(About this task) From the first line to the last, write out the records exactly, leaving out images.

(Task data)

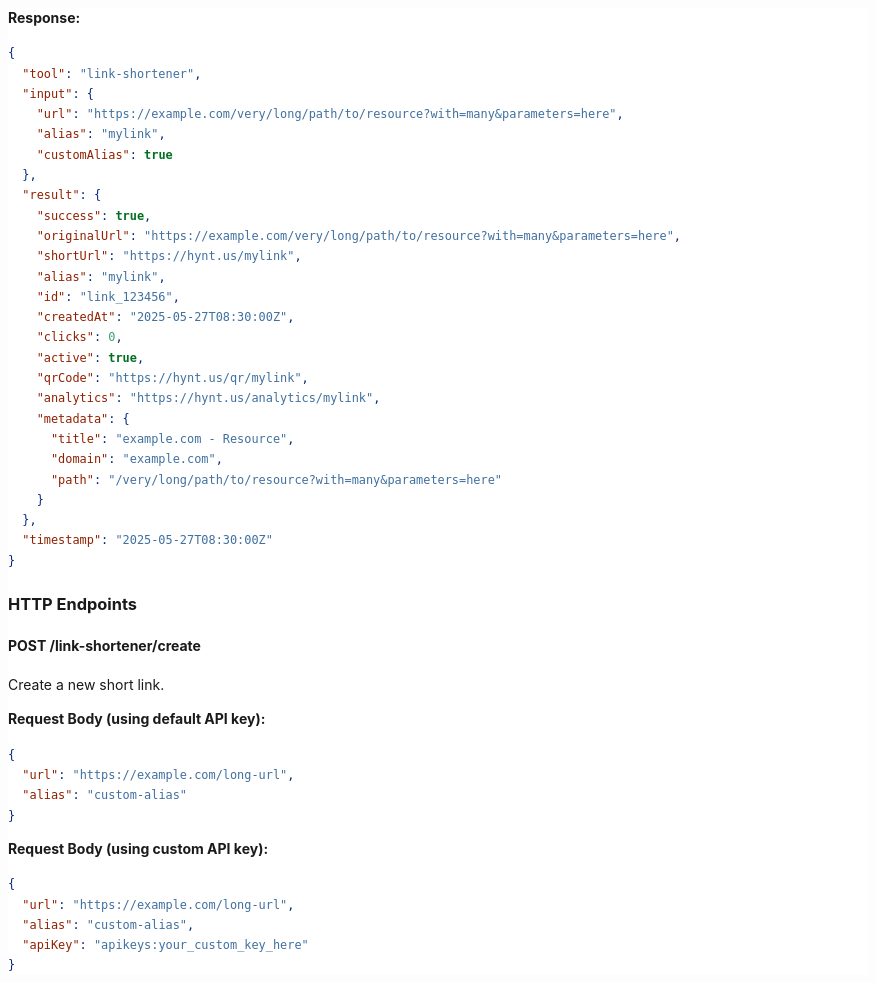 **Response:**

```json
{
  "tool": "link-shortener",
  "input": {
    "url": "https://example.com/very/long/path/to/resource?with=many&parameters=here",
    "alias": "mylink",
    "customAlias": true
  },
  "result": {
    "success": true,
    "originalUrl": "https://example.com/very/long/path/to/resource?with=many&parameters=here",
    "shortUrl": "https://hynt.us/mylink",
    "alias": "mylink",
    "id": "link_123456",
    "createdAt": "2025-05-27T08:30:00Z",
    "clicks": 0,
    "active": true,
    "qrCode": "https://hynt.us/qr/mylink",
    "analytics": "https://hynt.us/analytics/mylink",
    "metadata": {
      "title": "example.com - Resource",
      "domain": "example.com",
      "path": "/very/long/path/to/resource?with=many&parameters=here"
    }
  },
  "timestamp": "2025-05-27T08:30:00Z"
}
```

### HTTP Endpoints

#### POST /link-shortener/create

Create a new short link.

**Request Body (using default API key):**

```json
{
  "url": "https://example.com/long-url",
  "alias": "custom-alias"
}
```

**Request Body (using custom API key):**

```json
{
  "url": "https://example.com/long-url",
  "alias": "custom-alias",
  "apiKey": "apikeys:your_custom_key_here"
}
```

(Solved problem)
 **Response:**

```json
{
  "tool": "link-shortener",
  "input": {
    "url": "https://example.com/very/long/path/to/resource?with=many&parameters=here",
    "alias": "mylink",
    "customAlias": true
  },
  "result": {
    "success": true,
    "originalUrl": "https://example.com/very/long/path/to/resource?with=many&parameters=here",
    "shortUrl": "https://hynt.us/mylink",
    "alias": "mylink",
    "id": "link_123456",
    "createdAt": "2025-05-27T08:30:00Z",
    "clicks": 0,
    "active": true,
    "qrCode": "https://hynt.us/qr/mylink",
    "analytics": "https://hynt.us/analytics/mylink",
    "metadata": {
      "title": "example.com - Resource",
      "domain": "example.com",
      "path": "/very/long/path/to/resource?with=many&parameters=here"
    }
  },
  "timestamp": "2025-05-27T08:30:00Z"
}
```

### HTTP Endpoints

#### POST /link-shortener/create

Create a new short link.

**Request Body (using default API key):**

```json
{
  "url": "https://example.com/long-url",
  "alias": "custom-alias"
}
```

**Request Body (using custom API key):**

```json
{
  "url": "https://example.com/long-url",
  "alias": "custom-alias",
  "apiKey": "apikeys:your_custom_key_here"
}
```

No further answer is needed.